Es una rica receta para abrir boca. El pan de nueces, al tener una miga bastante consistente, nos sirve de base para sustentar las verduras cocinadas. Con otro tipo de pan podría quedar demasiado empapado, pero éste queda jugoso sin perder firmeza.

Ingredientes:

1 Pan de nueces.

50 g de setas.

2 zanahorias.

1 cebolla grande.

1 tomate.

2 ó 3 cucharadas de azúcar moreno.

Aceite.

Vinagre.

Sal .

Queso rallado.

Elaboración:

Podemos empezar por rallar el tomate y reservarlo. Troceamos las zanahorias muy menudas, o las rallamos por la parte más gruesa del rallador. Las sofreímos en la sartén a fuego medio, hasta que queden blanditas. A continuación, troceamos las setas y realizamos la misma operación que con las zanahorias. Cuando acabemos con estas verduras prepararemos la cebolla caramelizada.

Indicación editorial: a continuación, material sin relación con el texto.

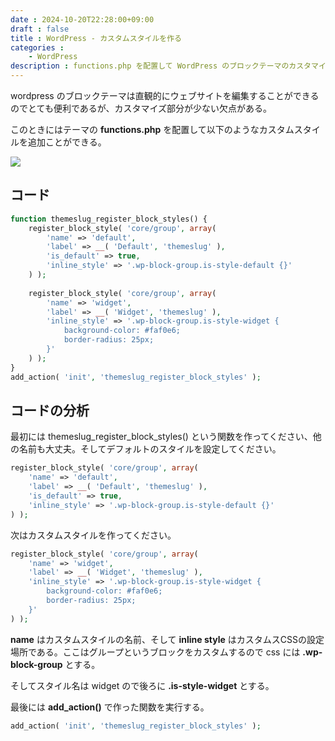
 ```yaml
---
date : 2024-10-20T22:28:00+09:00
draft : false
title : WordPress - カスタムスタイルを作る
categories :
    - WordPress
description : functions.php を配置して WordPress のブロックテーマのカスタマイズ性を上げる。
---
```


wordpress のブロックテーマは直観的にウェブサイトを編集することができるのでとても便利であるが、カスタマイズ部分が少ない欠点がある。

このときにはテーマの **functions.php** を配置して以下のようなカスタムスタイルを追加ことができる。

![](https://image.icysamon.jp/blog/2024/10/wordpress-custom-style.webp)

## コード
```php
function themeslug_register_block_styles() {
    register_block_style( 'core/group', array(
        'name' => 'default',
        'label' => __( 'Default', 'themeslug' ),
        'is_default' => true,
        'inline_style' => '.wp-block-group.is-style-default {}' 
    ) );
    
    register_block_style( 'core/group', array(
        'name' => 'widget',
        'label' => __( 'Widget', 'themeslug' ),
        'inline_style' => '.wp-block-group.is-style-widget {
            background-color: #faf0e6;
            border-radius: 25px;
        }' 
    ) );
}
add_action( 'init', 'themeslug_register_block_styles' );
```

## コードの分析
最初には themeslug_register_block_styles() という関数を作ってください、他の名前も大丈夫。そしてデフォルトのスタイルを設定してください。

```php
register_block_style( 'core/group', array(
    'name' => 'default',
    'label' => __( 'Default', 'themeslug' ),
    'is_default' => true,
    'inline_style' => '.wp-block-group.is-style-default {}' 
) );
```

次はカスタムスタイルを作ってください。

```php
register_block_style( 'core/group', array(
    'name' => 'widget',
    'label' => __( 'Widget', 'themeslug' ),
    'inline_style' => '.wp-block-group.is-style-widget {
        background-color: #faf0e6;
        border-radius: 25px;
    }' 
) );
```

**name** はカスタムスタイルの名前、そして **inline style** はカスタムスCSSの設定場所である。ここはグループというブロックをカスタムするので css には **.wp-block-group** とする。

そしてスタイル名は widget ので後ろに **.is-style-widget** とする。

最後には **add_action()** で作った関数を実行する。

```php
add_action( 'init', 'themeslug_register_block_styles' );
```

Llega el momento de montar las tostadas. Cortamos gruesas rebanadas y las calentamos hasta que queden bien doradas.  Después, untamos ligeramente las porciones con el tomate que habíamos reservado. Ya tenemos la base, ahora sólo queda disponer las verduras sobre el pan y acabar coronándolas con queso rallado. Finalmente, las introducimos en el horno para que el queso se gratine y quedarán listas.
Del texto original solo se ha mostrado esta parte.